[Opening DATASET CONTENT section]

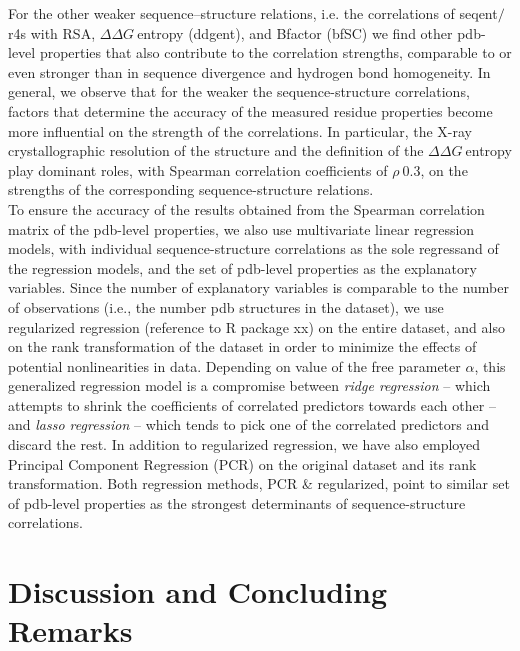 \documentclass[11pt]{article}
\newcommand{\ddg}{$\Delta\Delta G~$}
\begin{document}
        For the other weaker sequence--structure relations, i.e. the correlations of seqent$/$r4s with RSA, \ddg entropy (ddgent), and Bfactor (bfSC) we find other pdb-level properties that also contribute to the correlation strengths, comparable to or even stronger than in sequence divergence and hydrogen bond homogeneity. In general, we observe that for the weaker the sequence-structure correlations, factors that determine the accuracy of the measured residue properties become more influential on the strength of the correlations. In particular, the X-ray crystallographic resolution of the structure and the definition of the \ddg entropy play dominant roles, with Spearman correlation coefficients of $\rho~0.3$, on the strengths of the corresponding sequence-structure relations.
        \\

        To ensure the accuracy of the results obtained from the Spearman correlation matrix of the pdb-level properties, we also use multivariate linear regression models, with individual sequence-structure correlations as the sole regressand of the regression models, and the set of pdb-level properties as the explanatory variables.  Since the number of explanatory variables is comparable to the number of observations (i.e., the number pdb structures in the dataset), we use regularized regression (reference to R package xx) on the entire dataset, and also on the rank transformation of the dataset in order to minimize the effects of potential nonlinearities in data. Depending on value of the free parameter $\alpha$, this generalized regression model is a compromise between {\it ridge regression} -- which attempts to shrink the coefficients of correlated predictors towards each other -- and {\it lasso regression} -- which tends to pick one of the correlated predictors and discard the rest. In addition to regularized regression, we have also employed Principal Component Regression (PCR) on the original dataset and its rank transformation. Both regression methods, PCR \& regularized, point to similar set of pdb-level properties as the strongest determinants of sequence-structure correlations.



\section{Discussion and Concluding Remarks}
\label{sec:dcr}
\end{document}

[Closing DATASET CONTENT section]

REQUIRED ACTION. Could you write out the records exactly while omitting every picture?

OUTPUT FOR THIS EXERCISE.
 \documentclass[11pt]{article}
\newcommand{\ddg}{$\Delta\Delta G~$}
\begin{document}
        For the other weaker sequence--structure relations, i.e. the correlations of seqent$/$r4s with RSA, \ddg entropy (ddgent), and Bfactor (bfSC) we find other pdb-level properties that also contribute to the correlation strengths, comparable to or even stronger than in sequence divergence and hydrogen bond homogeneity. In general, we observe that for the weaker the sequence-structure correlations, factors that determine the accuracy of the measured residue properties become more influential on the strength of the correlations. In particular, the X-ray crystallographic resolution of the structure and the definition of the \ddg entropy play dominant roles, with Spearman correlation coefficients of $\rho~0.3$, on the strengths of the corresponding sequence-structure relations.
        \\

        To ensure the accuracy of the results obtained from the Spearman correlation matrix of the pdb-level properties, we also use multivariate linear regression models, with individual sequence-structure correlations as the sole regressand of the regression models, and the set of pdb-level properties as the explanatory variables.  Since the number of explanatory variables is comparable to the number of observations (i.e., the number pdb structures in the dataset), we use regularized regression (reference to R package xx) on the entire dataset, and also on the rank transformation of the dataset in order to minimize the effects of potential nonlinearities in data. Depending on value of the free parameter $\alpha$, this generalized regression model is a compromise between {\it ridge regression} -- which attempts to shrink the coefficients of correlated predictors towards each other -- and {\it lasso regression} -- which tends to pick one of the correlated predictors and discard the rest. In addition to regularized regression, we have also employed Principal Component Regression (PCR) on the original dataset and its rank transformation. Both regression methods, PCR \& regularized, point to similar set of pdb-level properties as the strongest determinants of sequence-structure correlations.



\section{Discussion and Concluding Remarks}
\label{sec:dcr}
\end{document}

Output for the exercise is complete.